I didn't enter any batches I made prior to buying the software.  You can keep that separate on a date base sheet.  For me that was simpler.


----------



## tbeck3579

Woo hoo, this post is number 50 :wave: I don't sell soap like the pro's here, I'm making soap for the Church fall festival and they are selling it.  Because I have never priced out the cost of the soap I make and needed to estimate what the church should sell a bar of soap for I downloaded a free Excel sheet.  Apple users may have Excel?  Somebody already did the formulas which is the most time consuming part of crunching numbers in Excel.  It sure isn't the "pro" solution, but it works.  I got it from the Soap 101 "pricing soap" video here:  [ame="https://www.youtube.com/watch?v=FqVNU9eN9DU"]Youtube video [/ame]

The Excel cost calculator link is here (it's old but works with Excel 2010):  Excel Spreadsheet


----------



## not_ally

Teresa, completely off-topic, but I really like your sign-off line.


----------



## Dahila

I know it is old thread, but I have question.  Can you put everything there, water, lye ,  additives and will it give you the percentage of it?  In Canada we need to fill Cosmetic Notification  form and everything must be in grams (metric) and in percentage,  Everything that goes into soap, when making one...


----------



## spenny92

Dahila said:


> I know it is old thread, but I have question.  Can you put everything there, water, lye ,  additives and will it give you the percentage of it?  In Canada we need to fill Cosmetic Notification  form and everything must be in grams (metric) and in percentage,  Everything that goes into soap, when making one...



Yes, it gives you the percentages of everything you enter into the recipe, and you can set it to grams.


----------



## Dahila

spenny thank you so much)


----------



## Dorymae

When setting up the program the first thing you do is put in all invoices you have for all ingredients, packing materials, etc. now the program knows what things cost. 

Next you adjust your inventory to what you have now.
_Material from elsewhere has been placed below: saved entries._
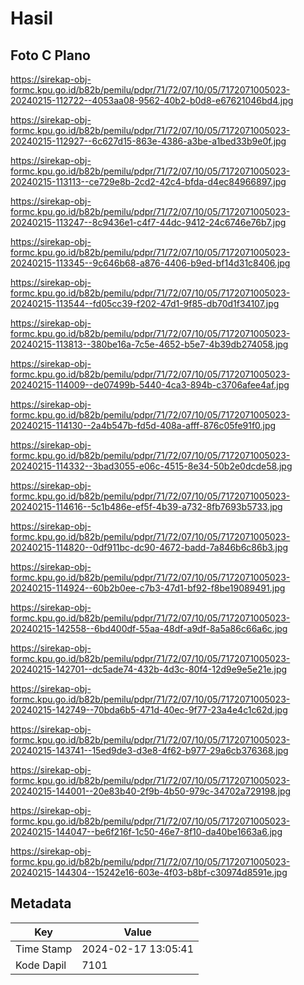 # Hasil

## Foto C Plano

https://sirekap-obj-formc.kpu.go.id/b82b/pemilu/pdpr/71/72/07/10/05/7172071005023-20240215-112722--4053aa08-9562-40b2-b0d8-e67621046bd4.jpg

https://sirekap-obj-formc.kpu.go.id/b82b/pemilu/pdpr/71/72/07/10/05/7172071005023-20240215-112927--6c627d15-863e-4386-a3be-a1bed33b9e0f.jpg

https://sirekap-obj-formc.kpu.go.id/b82b/pemilu/pdpr/71/72/07/10/05/7172071005023-20240215-113113--ce729e8b-2cd2-42c4-bfda-d4ec84966897.jpg

https://sirekap-obj-formc.kpu.go.id/b82b/pemilu/pdpr/71/72/07/10/05/7172071005023-20240215-113247--8c9436e1-c4f7-44dc-9412-24c6746e76b7.jpg

https://sirekap-obj-formc.kpu.go.id/b82b/pemilu/pdpr/71/72/07/10/05/7172071005023-20240215-113345--9c646b68-a876-4406-b9ed-bf14d31c8406.jpg

https://sirekap-obj-formc.kpu.go.id/b82b/pemilu/pdpr/71/72/07/10/05/7172071005023-20240215-113544--fd05cc39-f202-47d1-9f85-db70d1f34107.jpg

https://sirekap-obj-formc.kpu.go.id/b82b/pemilu/pdpr/71/72/07/10/05/7172071005023-20240215-113813--380be16a-7c5e-4652-b5e7-4b39db274058.jpg

https://sirekap-obj-formc.kpu.go.id/b82b/pemilu/pdpr/71/72/07/10/05/7172071005023-20240215-114009--de07499b-5440-4ca3-894b-c3706afee4af.jpg

https://sirekap-obj-formc.kpu.go.id/b82b/pemilu/pdpr/71/72/07/10/05/7172071005023-20240215-114130--2a4b547b-fd5d-408a-afff-876c05fe91f0.jpg

https://sirekap-obj-formc.kpu.go.id/b82b/pemilu/pdpr/71/72/07/10/05/7172071005023-20240215-114332--3bad3055-e06c-4515-8e34-50b2e0dcde58.jpg

https://sirekap-obj-formc.kpu.go.id/b82b/pemilu/pdpr/71/72/07/10/05/7172071005023-20240215-114616--5c1b486e-ef5f-4b39-a732-8fb7693b5733.jpg

https://sirekap-obj-formc.kpu.go.id/b82b/pemilu/pdpr/71/72/07/10/05/7172071005023-20240215-114820--0df911bc-dc90-4672-badd-7a846b6c86b3.jpg

https://sirekap-obj-formc.kpu.go.id/b82b/pemilu/pdpr/71/72/07/10/05/7172071005023-20240215-114924--60b2b0ee-c7b3-47d1-bf92-f8be19089491.jpg

https://sirekap-obj-formc.kpu.go.id/b82b/pemilu/pdpr/71/72/07/10/05/7172071005023-20240215-142558--6bd400df-55aa-48df-a9df-8a5a86c66a6c.jpg

https://sirekap-obj-formc.kpu.go.id/b82b/pemilu/pdpr/71/72/07/10/05/7172071005023-20240215-142701--dc5ade74-432b-4d3c-80f4-12d9e9e5e21e.jpg

https://sirekap-obj-formc.kpu.go.id/b82b/pemilu/pdpr/71/72/07/10/05/7172071005023-20240215-142749--70bda6b5-471d-40ec-9f77-23a4e4c1c62d.jpg

https://sirekap-obj-formc.kpu.go.id/b82b/pemilu/pdpr/71/72/07/10/05/7172071005023-20240215-143741--15ed9de3-d3e8-4f62-b977-29a6cb376368.jpg

https://sirekap-obj-formc.kpu.go.id/b82b/pemilu/pdpr/71/72/07/10/05/7172071005023-20240215-144001--20e83b40-2f9b-4b50-979c-34702a729198.jpg

https://sirekap-obj-formc.kpu.go.id/b82b/pemilu/pdpr/71/72/07/10/05/7172071005023-20240215-144047--be6f216f-1c50-46e7-8f10-da40be1663a6.jpg

https://sirekap-obj-formc.kpu.go.id/b82b/pemilu/pdpr/71/72/07/10/05/7172071005023-20240215-144304--15242e16-603e-4f03-b8bf-c30974d8591e.jpg


## Metadata

| Key        | Value               |
| ---------- | ------------------- |
| Time Stamp | 2024-02-17 13:05:41 |
| Kode Dapil | 7101                |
Next you add all your recipes, including your packaging. 

Now inventory all products you have and "make" those recipes without taking the products from your stock. ( there is a check box). Adjust your quantities  to what you have on hand. 

From this point forth, you simply enter all invoices, make all recipes (using inventory) and do a formal inventory once per year to adjust. 
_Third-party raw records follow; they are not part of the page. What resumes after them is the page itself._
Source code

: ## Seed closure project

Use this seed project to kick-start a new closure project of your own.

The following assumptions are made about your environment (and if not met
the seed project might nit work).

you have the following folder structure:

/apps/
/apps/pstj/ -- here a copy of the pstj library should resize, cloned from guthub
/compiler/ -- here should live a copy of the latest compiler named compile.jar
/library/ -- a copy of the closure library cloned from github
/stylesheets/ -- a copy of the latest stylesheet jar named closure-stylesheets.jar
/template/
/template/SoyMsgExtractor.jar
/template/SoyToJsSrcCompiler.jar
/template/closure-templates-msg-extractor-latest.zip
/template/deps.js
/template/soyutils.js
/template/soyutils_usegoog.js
This takes care of your inventory side of the program.


----------



## Numbers

I just purchased the program. After reading all the reviews I decided to try it. I’m excited to get started!


----------



## jcandleattic

Numbers said:


> I just purchased the program. After reading all the reviews I decided to try it. I’m excited to get started!


This is a 3 year old post, so if you have specific questions once you download it, you might want to start a new thread, as most people don't come to posts this old.


----------